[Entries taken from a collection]
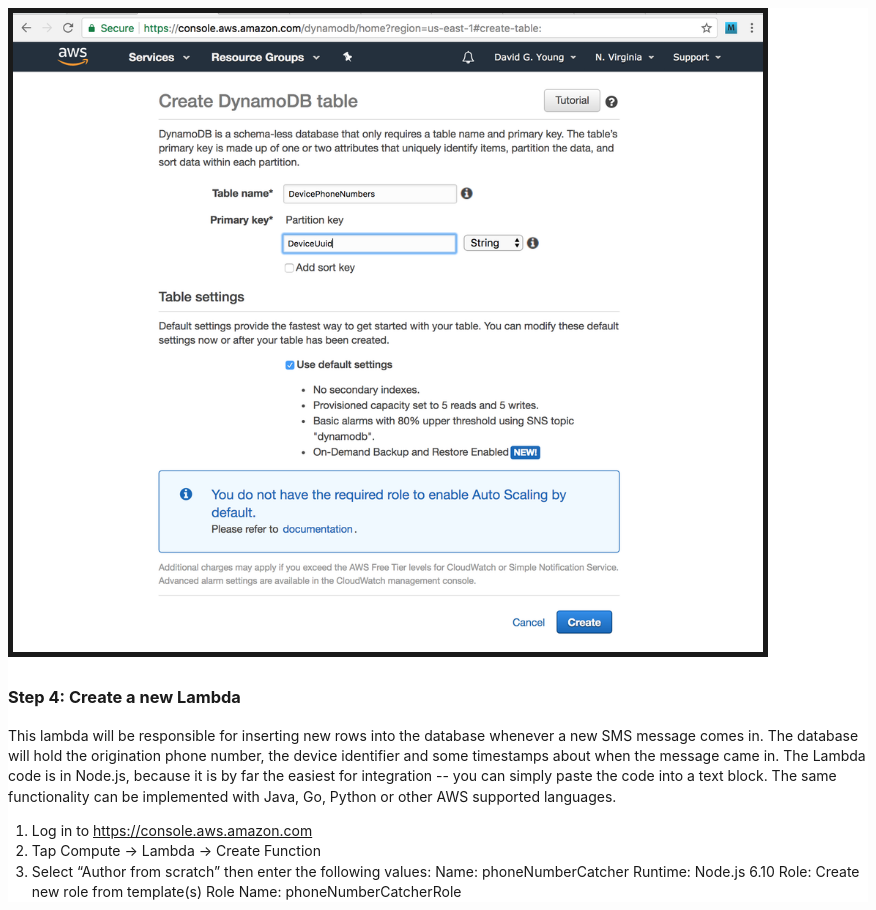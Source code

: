 <img src="images/create_dynamodb.png" alt="create dynamo db" style="width:750px;border-style:solid;border-width:5px;">


### Step 4: Create a new Lambda

This lambda will be responsible for inserting new rows into the database whenever a new
SMS message comes in.  The database will hold the origination phone number, the device
identifier and some timestamps about when the message came in.  The Lambda code is in Node.js,
because it is by far the easiest for integration -- you can simply paste the code into a text
block.  The same functionality can be implemented with Java, Go, Python or other AWS supported
languages.

1. Log in to https://console.aws.amazon.com
2. Tap Compute -> Lambda -> Create Function
3. Select “Author from scratch” then enter the following values:
   Name: phoneNumberCatcher
   Runtime: Node.js 6.10
   Role: Create new role from template(s)
   Role Name: phoneNumberCatcherRole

Assigned task:
Copy out each line of the records where the string "into" appears.

Solution below:
This lambda will be responsible for inserting new rows into the database whenever a new
because it is by far the easiest for integration -- you can simply paste the code into a text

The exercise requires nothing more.